# What to produce
Look through the listing below, and wherever a line has the string "that", pull it out.

* * * * * * *

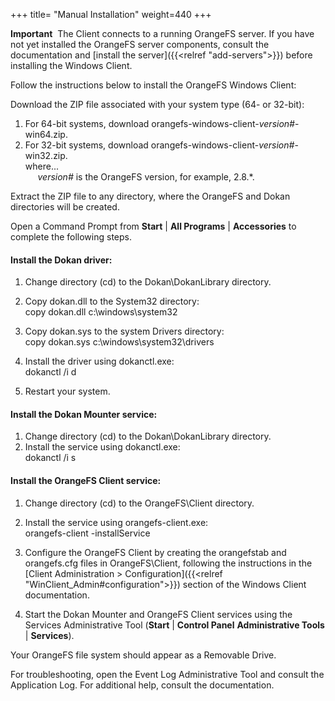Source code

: +++
title= "Manual Installation"
weight=440
+++

**Important**  The Client connects to a running OrangeFS server. If you
have not yet installed the OrangeFS server components, consult the
documentation and [install the server]({{<relref "add-servers">}}) before
installing the Windows Client.

Follow the instructions below to install the OrangeFS Windows Client:

Download the ZIP file associated with your system type (64- or 32-bit):

1.  For 64-bit systems, download
    orangefs-windows-client-*version\#*-win64.zip.
2.  For 32-bit systems, download
    orangefs-windows-client-*version\#*-win32.zip.\
     where...\
          *version\#* is the OrangeFS version, for example, 2.8.\*.

Extract the ZIP file to any directory, where the OrangeFS and Dokan
directories will be created.

Open a Command Prompt from **Start** | **All Programs** |
**Accessories** to complete the following steps.

#### Install the Dokan driver:

1.  Change directory (cd) to the Dokan\\DokanLibrary directory.

2.  Copy dokan.dll to the System32 directory: <br> copy dokan.dll c:\\windows\\system32

3.  Copy dokan.sys to the system Drivers directory: <br> copy dokan.sys c:\\windows\\system32\\drivers

4.  Install the driver using dokanctl.exe: <br> dokanctl /i d

5.  Restart your system.

#### Install the Dokan Mounter service:

1.  Change directory (cd) to the Dokan\\DokanLibrary directory.
2.  Install the service using dokanctl.exe: <br> dokanctl /i s

#### Install the OrangeFS Client service:

1.  Change directory (cd) to the OrangeFS\\Client directory.
2.  Install the service using orangefs-client.exe: <br> orangefs-client -installService

3.  Configure the OrangeFS Client by creating the orangefstab and orangefs.cfg files in OrangeFS\\Client, following the instructions in the [Client Administration > Configuration]({{<relref "WinClient_Admin#configuration">}}) section of the Windows Client documentation.
4.  Start the Dokan Mounter and OrangeFS Client services using the Services Administrative Tool (**Start** | **Control Panel** **Administrative Tools** | **Services**).

Your OrangeFS file system should appear as a Removable Drive.

For troubleshooting, open the Event Log Administrative Tool and consult
the Application Log. For additional help, consult the documentation.

 

 

 

 

 

 

 

 

 
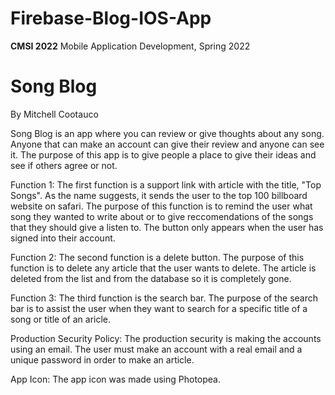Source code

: # Firebase-Blog-IOS-App

**CMSI 2022** Mobile Application Development, Spring 2022

# Song Blog
By Mitchell Cootauco

Song Blog is an app where you can review or give thoughts about any song. Anyone that can make an account can give their review and anyone can see it. The purpose of this app is to give people a place to give their ideas and see if others agree or not. 

Function 1:
The first function is a support link with article with the title, "Top Songs". As the name suggests, it sends the user to the top 100 billboard website on safari. The purpose of this function is to remind the user what song they wanted to write about or to give reccomendations of the songs that they should give a listen to. The button only appears when the user has signed into their account. 

Function 2:
The second function is a delete button. The purpose of this function is to delete any article that the user wants to delete. The article is deleted from the list and from the database so it is completely gone. 

Function 3:
The third function is the search bar. The purpose of the search bar is to assist the user when they want to search for a specific title of a song or title of an aricle. 

Production Security Policy:
The production security is making the accounts using an email. The user must make an account with a real email and a unique password in order to make an article. 

App Icon:
The app icon was made using Photopea.

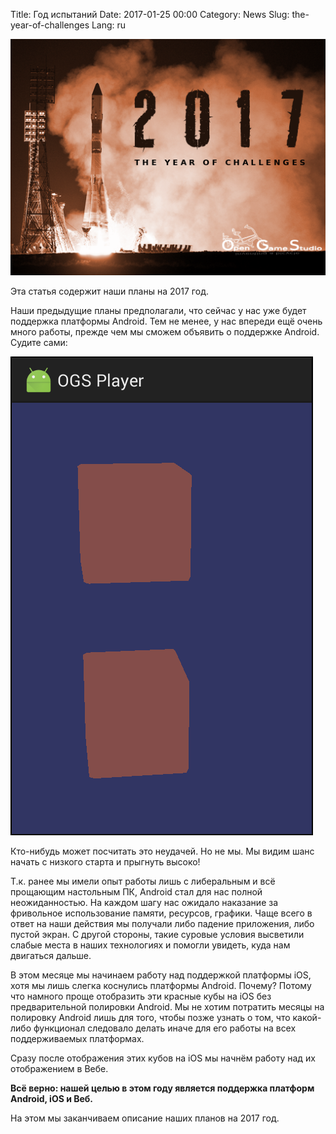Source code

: Title: Год испытаний
Date: 2017-01-25 00:00
Category: News
Slug: the-year-of-challenges
Lang: ru

![The year of challenges][screenshot]


Эта статья содержит наши планы на 2017 год.

Наши предыдущие планы предполагали, что сейчас у нас уже будет поддержка платформы Android. Тем не менее, у нас впереди ещё очень много работы, прежде чем мы сможем объявить о поддержке Android. Судите сами:

![Android rendering][android-rendering]

Кто-нибудь может посчитать это неудачей. Но не мы. Мы видим шанс начать с низкого старта и прыгнуть высоко!

Т.к. ранее мы имели опыт работы лишь с либеральным и всё прощающим настольным ПК, Android стал для нас полной неожиданностью. На каждом шагу нас ожидало наказание за фривольное использование памяти, ресурсов, графики. Чаще всего в ответ на наши действия мы получали либо падение приложения, либо пустой экран.
С другой стороны, такие суровые условия высветили слабые места в наших технологиях и помогли увидеть, куда нам двигаться дальше.

В этом месяце мы начинаем работу над поддержкой платформы iOS, хотя мы лишь слегка коснулись платформы Android. Почему? Потому что намного проще отобразить эти красные кубы на iOS без предварительной полировки Android. Мы не хотим потратить месяцы на полировку Android лишь для того, чтобы позже узнать о том, что какой-либо функционал следовало делать иначе для его работы на всех поддерживаемых платформах.

Сразу после отображения этих кубов на iOS мы начнём работу над их отображением в Вебе.

**Всё верно: нашей целью в этом году является поддержка платформ Android, iOS и Веб.**

На этом мы заканчиваем описание наших планов на 2017 год.

[screenshot]: ../../images/2017-01_the-year-of-challenges.png
[android-rendering]: ../../images/2017-01_mjin-android-gles.png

* * * * * * *

# Solution for this problem
Song Blog is an app where you can review or give thoughts about any song. Anyone that can make an account can give their review and anyone can see it. The purpose of this app is to give people a place to give their ideas and see if others agree or not. 
The first function is a support link with article with the title, "Top Songs". As the name suggests, it sends the user to the top 100 billboard website on safari. The purpose of this function is to remind the user what song they wanted to write about or to give reccomendations of the songs that they should give a listen to. The button only appears when the user has signed into their account. 
The second function is a delete button. The purpose of this function is to delete any article that the user wants to delete. The article is deleted from the list and from the database so it is completely gone. 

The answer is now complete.